*RECORDS SUPPLIED:*

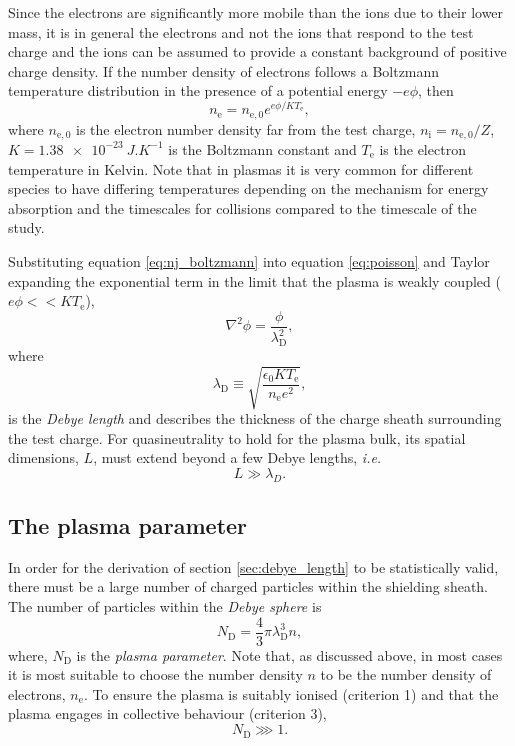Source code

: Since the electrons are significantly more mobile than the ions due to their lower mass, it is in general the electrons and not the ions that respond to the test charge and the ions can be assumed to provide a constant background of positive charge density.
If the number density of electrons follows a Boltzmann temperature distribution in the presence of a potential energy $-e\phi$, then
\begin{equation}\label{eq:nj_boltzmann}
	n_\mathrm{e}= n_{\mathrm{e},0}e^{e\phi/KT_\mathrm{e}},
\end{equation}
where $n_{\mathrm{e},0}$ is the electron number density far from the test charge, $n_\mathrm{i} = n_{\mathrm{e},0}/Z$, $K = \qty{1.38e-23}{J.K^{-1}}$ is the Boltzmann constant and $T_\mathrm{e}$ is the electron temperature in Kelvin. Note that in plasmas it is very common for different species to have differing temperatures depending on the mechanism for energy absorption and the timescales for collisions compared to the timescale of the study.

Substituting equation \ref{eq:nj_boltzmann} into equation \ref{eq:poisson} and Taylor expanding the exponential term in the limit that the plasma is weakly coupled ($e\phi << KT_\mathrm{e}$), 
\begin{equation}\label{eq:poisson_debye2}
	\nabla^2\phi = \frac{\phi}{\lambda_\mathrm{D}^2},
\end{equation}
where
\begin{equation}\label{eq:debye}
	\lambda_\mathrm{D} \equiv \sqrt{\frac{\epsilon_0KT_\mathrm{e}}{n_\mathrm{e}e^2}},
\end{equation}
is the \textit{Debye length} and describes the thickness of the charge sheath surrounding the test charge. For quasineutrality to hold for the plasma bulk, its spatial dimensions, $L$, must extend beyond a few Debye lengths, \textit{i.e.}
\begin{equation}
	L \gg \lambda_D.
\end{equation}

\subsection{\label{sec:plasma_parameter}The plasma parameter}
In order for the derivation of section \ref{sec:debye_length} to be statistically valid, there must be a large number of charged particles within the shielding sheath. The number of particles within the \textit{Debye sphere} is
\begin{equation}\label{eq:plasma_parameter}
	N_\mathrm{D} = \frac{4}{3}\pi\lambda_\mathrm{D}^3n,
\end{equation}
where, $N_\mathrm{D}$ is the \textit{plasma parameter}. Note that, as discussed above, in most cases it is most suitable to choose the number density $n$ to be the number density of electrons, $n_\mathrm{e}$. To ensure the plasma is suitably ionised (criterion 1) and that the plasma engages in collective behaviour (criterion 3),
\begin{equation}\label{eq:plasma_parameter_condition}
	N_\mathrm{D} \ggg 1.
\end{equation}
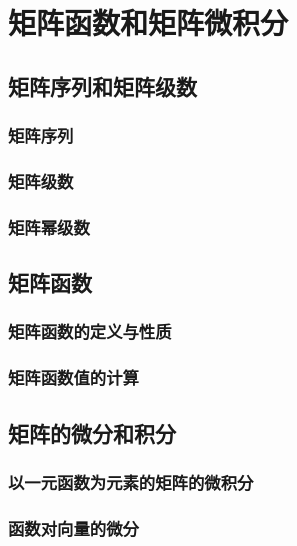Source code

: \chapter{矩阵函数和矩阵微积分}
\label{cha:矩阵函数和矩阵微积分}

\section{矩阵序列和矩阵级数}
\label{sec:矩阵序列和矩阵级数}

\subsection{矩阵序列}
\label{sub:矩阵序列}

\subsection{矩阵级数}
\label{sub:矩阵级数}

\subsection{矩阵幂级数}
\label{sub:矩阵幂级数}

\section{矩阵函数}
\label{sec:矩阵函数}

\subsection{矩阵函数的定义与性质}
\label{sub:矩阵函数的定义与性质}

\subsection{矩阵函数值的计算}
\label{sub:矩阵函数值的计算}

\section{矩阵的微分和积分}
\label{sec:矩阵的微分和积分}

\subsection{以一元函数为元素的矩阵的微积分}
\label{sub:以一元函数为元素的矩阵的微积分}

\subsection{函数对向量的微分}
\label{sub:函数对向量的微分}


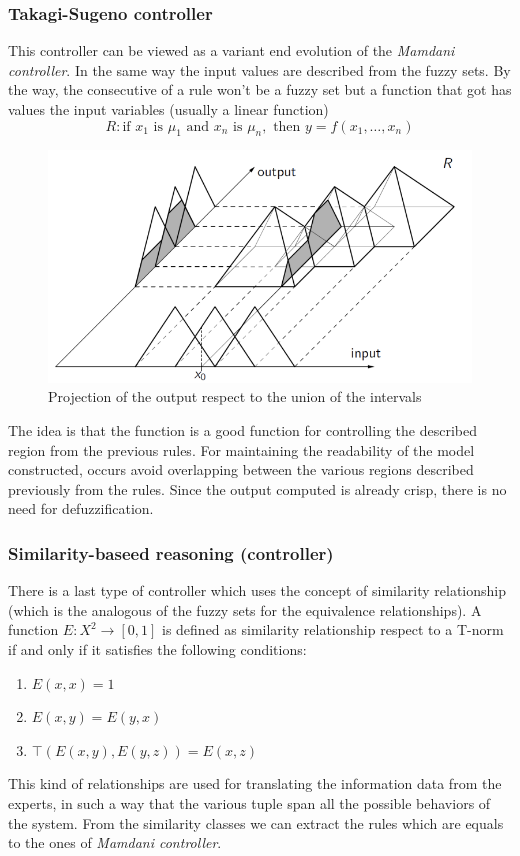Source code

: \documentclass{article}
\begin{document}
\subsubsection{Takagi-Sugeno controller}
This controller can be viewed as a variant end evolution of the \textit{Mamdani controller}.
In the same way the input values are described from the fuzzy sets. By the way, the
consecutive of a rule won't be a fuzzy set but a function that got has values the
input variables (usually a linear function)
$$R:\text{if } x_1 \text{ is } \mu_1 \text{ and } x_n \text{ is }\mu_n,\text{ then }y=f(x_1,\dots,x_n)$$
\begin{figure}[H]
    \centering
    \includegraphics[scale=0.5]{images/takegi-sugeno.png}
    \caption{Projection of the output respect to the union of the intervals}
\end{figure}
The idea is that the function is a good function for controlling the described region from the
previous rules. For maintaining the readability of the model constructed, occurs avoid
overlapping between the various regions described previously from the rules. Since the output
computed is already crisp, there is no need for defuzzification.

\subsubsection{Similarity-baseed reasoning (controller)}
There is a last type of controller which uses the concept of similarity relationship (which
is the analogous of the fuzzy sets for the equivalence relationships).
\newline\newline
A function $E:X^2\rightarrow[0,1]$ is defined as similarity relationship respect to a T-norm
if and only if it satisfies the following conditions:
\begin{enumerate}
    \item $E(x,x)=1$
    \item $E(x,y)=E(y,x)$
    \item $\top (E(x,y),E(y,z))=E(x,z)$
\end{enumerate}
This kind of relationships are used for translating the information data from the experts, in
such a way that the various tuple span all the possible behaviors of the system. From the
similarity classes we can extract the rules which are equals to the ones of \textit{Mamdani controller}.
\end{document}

*WHAT IS REQUIRED:* What lines above hold the word "relationships"? List them all.

*TASK OUTPUT:*
is the analogous of the fuzzy sets for the equivalence relationships).
This kind of relationships are used for translating the information data from the experts, in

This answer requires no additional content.